Wohl deswegen kam es hier zu den ersten Kontakten über die verfeindeten Linien hinweg. Der Wunsch, Weihnachten zu feiern, war offenbar größer, als weiter in den nasskalten, von Ratten bevölkerten Lehmgräben auf Befehle zu warten. Von einem "merkwürdig menschlichen Ereignis" sprach ein anderer britischer Soldat, Frederick W. Heath: "Während ich so da lag und träumte, nahm ich ein Flackern in der Dunkelheit war. Zu derart später Stunde war ein Licht im feindlichen Schützengraben selten, sodass ich Meldung erstattete. Ich hatte kaum zu Ende gesprochen, da leuchteten weitere Lichter auf." Schließlich, so Heath, "drang ein im Krieg wohl einzigartiger Gruß an unser Ohr: "English soldier, English soldier, a merry Christmas, a merry Christmas!""

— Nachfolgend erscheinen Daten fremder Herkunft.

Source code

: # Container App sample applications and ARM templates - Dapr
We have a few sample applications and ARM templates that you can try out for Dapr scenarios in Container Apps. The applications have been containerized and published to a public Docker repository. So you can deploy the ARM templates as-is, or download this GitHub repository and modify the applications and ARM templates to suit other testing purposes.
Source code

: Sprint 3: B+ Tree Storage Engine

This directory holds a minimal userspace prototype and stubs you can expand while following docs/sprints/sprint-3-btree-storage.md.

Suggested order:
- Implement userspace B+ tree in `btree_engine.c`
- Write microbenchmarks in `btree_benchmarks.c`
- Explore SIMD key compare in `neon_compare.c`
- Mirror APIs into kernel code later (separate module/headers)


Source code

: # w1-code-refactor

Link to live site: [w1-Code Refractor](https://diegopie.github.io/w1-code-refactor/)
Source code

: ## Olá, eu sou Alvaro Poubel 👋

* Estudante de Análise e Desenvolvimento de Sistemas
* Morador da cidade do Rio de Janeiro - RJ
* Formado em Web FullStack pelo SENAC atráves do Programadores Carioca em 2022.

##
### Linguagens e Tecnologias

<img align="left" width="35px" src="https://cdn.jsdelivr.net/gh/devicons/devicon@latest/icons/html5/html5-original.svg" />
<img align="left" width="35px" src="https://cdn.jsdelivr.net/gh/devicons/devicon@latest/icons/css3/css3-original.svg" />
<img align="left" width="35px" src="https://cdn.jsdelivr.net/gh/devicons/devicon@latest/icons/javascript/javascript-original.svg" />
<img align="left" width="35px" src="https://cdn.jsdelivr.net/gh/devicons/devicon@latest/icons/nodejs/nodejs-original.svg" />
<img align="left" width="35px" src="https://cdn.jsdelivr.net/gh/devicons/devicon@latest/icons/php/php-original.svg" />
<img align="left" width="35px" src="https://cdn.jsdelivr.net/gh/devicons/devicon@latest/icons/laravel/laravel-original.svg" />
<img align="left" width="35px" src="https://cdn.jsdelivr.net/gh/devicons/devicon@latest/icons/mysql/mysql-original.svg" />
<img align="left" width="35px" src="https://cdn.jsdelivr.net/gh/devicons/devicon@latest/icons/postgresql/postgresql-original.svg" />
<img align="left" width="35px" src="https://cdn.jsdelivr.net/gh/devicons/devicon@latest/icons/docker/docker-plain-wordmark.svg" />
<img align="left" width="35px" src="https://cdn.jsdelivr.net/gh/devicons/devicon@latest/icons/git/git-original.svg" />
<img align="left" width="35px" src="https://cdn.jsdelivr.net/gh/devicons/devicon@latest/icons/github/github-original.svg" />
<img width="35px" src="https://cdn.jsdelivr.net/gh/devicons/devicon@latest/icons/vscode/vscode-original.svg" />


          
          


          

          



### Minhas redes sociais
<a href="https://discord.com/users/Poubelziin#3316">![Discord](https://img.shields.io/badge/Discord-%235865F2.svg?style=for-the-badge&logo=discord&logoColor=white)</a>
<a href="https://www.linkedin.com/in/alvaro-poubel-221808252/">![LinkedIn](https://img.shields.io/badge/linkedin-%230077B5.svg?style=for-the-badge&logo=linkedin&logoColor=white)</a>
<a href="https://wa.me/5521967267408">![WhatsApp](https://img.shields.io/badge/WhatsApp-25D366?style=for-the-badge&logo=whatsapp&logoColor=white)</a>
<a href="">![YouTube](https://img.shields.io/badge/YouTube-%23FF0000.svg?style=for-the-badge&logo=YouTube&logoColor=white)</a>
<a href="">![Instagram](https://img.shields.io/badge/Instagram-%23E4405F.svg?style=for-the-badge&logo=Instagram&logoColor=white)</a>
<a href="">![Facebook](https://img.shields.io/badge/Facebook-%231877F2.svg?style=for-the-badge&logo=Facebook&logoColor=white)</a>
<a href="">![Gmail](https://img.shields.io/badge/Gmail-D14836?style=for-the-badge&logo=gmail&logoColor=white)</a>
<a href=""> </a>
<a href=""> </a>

Die ersten Lieder erklangen. Das Repertoire reichte den Berichten zufolge von der "Wacht am Rhein" und "Rule Britannia" bis zu "Oh Du fröhliche" oder "Still, still, still, weil"s Kindlein schlafen will". Nach und nach kletterten die ersten Soldaten aus ihren Gräben auf das zuvor so heiß umkämpfte Niemandsland. "Stell Dir vor: Während du zuhause Deinen Truthahn gegessen hast, plauderte ich da draußen mit den Männern, die ich ein paar Stunden vorher noch zu töten versucht hatte", schreibt ein Augenzeuge beinahe ungläubig seiner Frau. Tauschgeschäfte fanden statt: Britischer Plumpudding wanderte in deutsche Hände, Zigaretten "made in Germany" zirkulierten auf der anderen Seite.



Einmalig in der Geschichte

Hier und da kam es zu Fußballspielen auf dem Schlachtfeld. In der Nähe des französischen Dorfs Fromelles feierten die Soldaten einen gemeinsamen Gottesdienst. Im belgischen Diksmuide gab ein preußischer Offizier den Belgiern eine Monstranz zurück, die seine Truppen vorher beschlagnahmt hatten. An den meisten Frontabschnitten war der Waffenstillstand aber bald schon wieder vorbei. Und die Heeresleitungen sorgten mit drakonischen Strafandrohungen dafür, dass sich derlei nicht mehr wiederholte.



Für heutige Konflikte, etwa bei Auslandseinsätzen der Bundeswehr, lassen sich kaum Belege für ähnliche Vorkommnisse finden. Nach Ansicht von Bernhard Chiari vom Militärgeschichtlichen Forschungsamt in Potsdam unterscheiden sich Auftrag und Lage der Bundeswehr von jener der Soldaten im Ersten Weltkrieg. So gebe es keine klare "Front" mit ständigen Kämpfen. Auch sei ihm nicht bekannt, dass Gegner bei der Planung von Anschlägen jemals Bezug auf Weihnachten genommen hätten. Und so bleibt der "Weihnachtsfrieden" von 1914 mit seinen angeblich mehr als 100.000 beteiligten Soldaten in Art und Ausmaß wohl ein singuläres Ereignis.